_Data listing_.

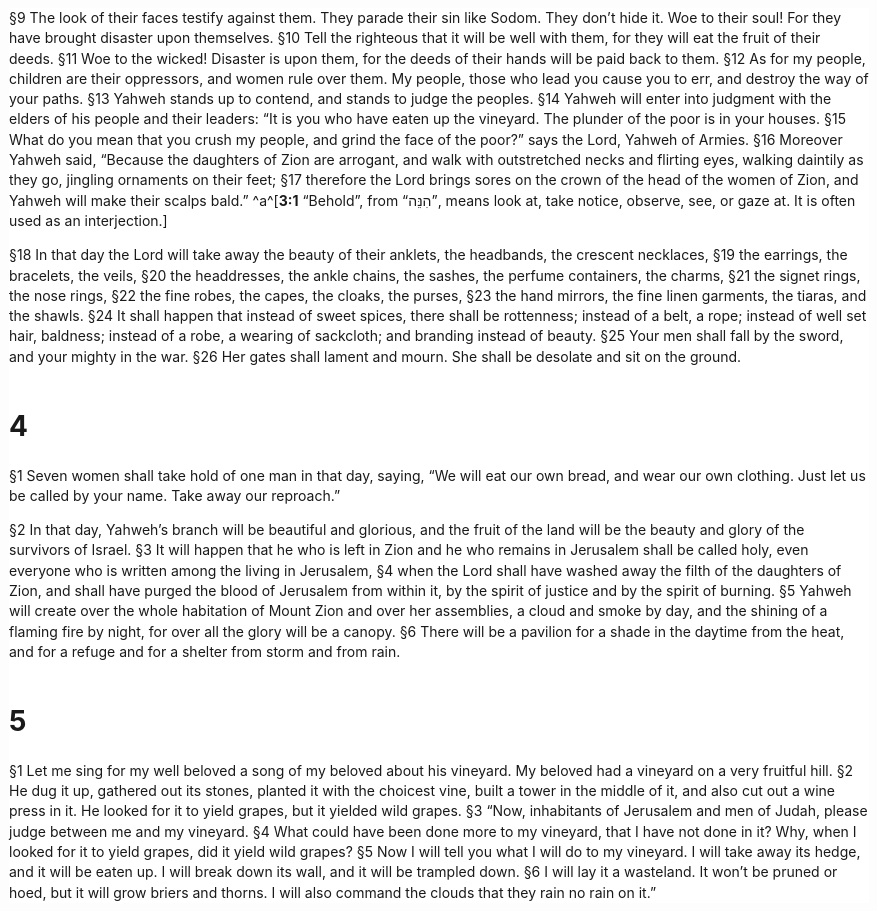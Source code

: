 §9 The look of their faces testify against them. They parade their sin like Sodom. They don’t hide it. Woe to their soul! For they have brought disaster upon themselves. 
§10 Tell the righteous that it will be well with them, for they will eat the fruit of their deeds. 
§11 Woe to the wicked! Disaster is upon them, for the deeds of their hands will be paid back to them. 
§12 As for my people, children are their oppressors, and women rule over them. My people, those who lead you cause you to err, and destroy the way of your paths. 
§13 Yahweh stands up to contend, and stands to judge the peoples. 
§14 Yahweh will enter into judgment with the elders of his people and their leaders: “It is you who have eaten up the vineyard. The plunder of the poor is in your houses. 
§15 What do you mean that you crush my people, and grind the face of the poor?” says the Lord, Yahweh of Armies. 
§16 Moreover Yahweh said, “Because the daughters of Zion are arrogant, and walk with outstretched necks and flirting eyes, walking daintily as they go, jingling ornaments on their feet; 
§17 therefore the Lord brings sores on the crown of the head of the women of Zion, and Yahweh will make their scalps bald.” 
^a^[**3:1** “Behold”, from “הִנֵּה”, means look at, take notice, observe, see, or gaze at. It is often used as an interjection.]

§18 In that day the Lord will take away the beauty of their anklets, the headbands, the crescent necklaces, 
§19 the earrings, the bracelets, the veils, 
§20 the headdresses, the ankle chains, the sashes, the perfume containers, the charms, 
§21 the signet rings, the nose rings, 
§22 the fine robes, the capes, the cloaks, the purses, 
§23 the hand mirrors, the fine linen garments, the tiaras, and the shawls. 
§24 It shall happen that instead of sweet spices, there shall be rottenness; instead of a belt, a rope; instead of well set hair, baldness; instead of a robe, a wearing of sackcloth; and branding instead of beauty. 
§25 Your men shall fall by the sword, and your mighty in the war. 
§26 Her gates shall lament and mourn. She shall be desolate and sit on the ground. 

# 4 
§1 Seven women shall take hold of one man in that day, saying, “We will eat our own bread, and wear our own clothing. Just let us be called by your name. Take away our reproach.” 

§2 In that day, Yahweh’s branch will be beautiful and glorious, and the fruit of the land will be the beauty and glory of the survivors of Israel. 
§3 It will happen that he who is left in Zion and he who remains in Jerusalem shall be called holy, even everyone who is written among the living in Jerusalem, 
§4 when the Lord shall have washed away the filth of the daughters of Zion, and shall have purged the blood of Jerusalem from within it, by the spirit of justice and by the spirit of burning. 
§5 Yahweh will create over the whole habitation of Mount Zion and over her assemblies, a cloud and smoke by day, and the shining of a flaming fire by night, for over all the glory will be a canopy. 
§6 There will be a pavilion for a shade in the daytime from the heat, and for a refuge and for a shelter from storm and from rain. 

# 5 
§1 Let me sing for my well beloved a song of my beloved about his vineyard. My beloved had a vineyard on a very fruitful hill. 
§2 He dug it up, gathered out its stones, planted it with the choicest vine, built a tower in the middle of it, and also cut out a wine press in it. He looked for it to yield grapes, but it yielded wild grapes. 
§3 “Now, inhabitants of Jerusalem and men of Judah, please judge between me and my vineyard. 
§4 What could have been done more to my vineyard, that I have not done in it? Why, when I looked for it to yield grapes, did it yield wild grapes? 
§5 Now I will tell you what I will do to my vineyard. I will take away its hedge, and it will be eaten up. I will break down its wall, and it will be trampled down. 
§6 I will lay it a wasteland. It won’t be pruned or hoed, but it will grow briers and thorns. I will also command the clouds that they rain no rain on it.”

_Exercise_. What is needed is the number of lines in the records that contain the string "poor", stated with nothing else.

_Completed task_. 2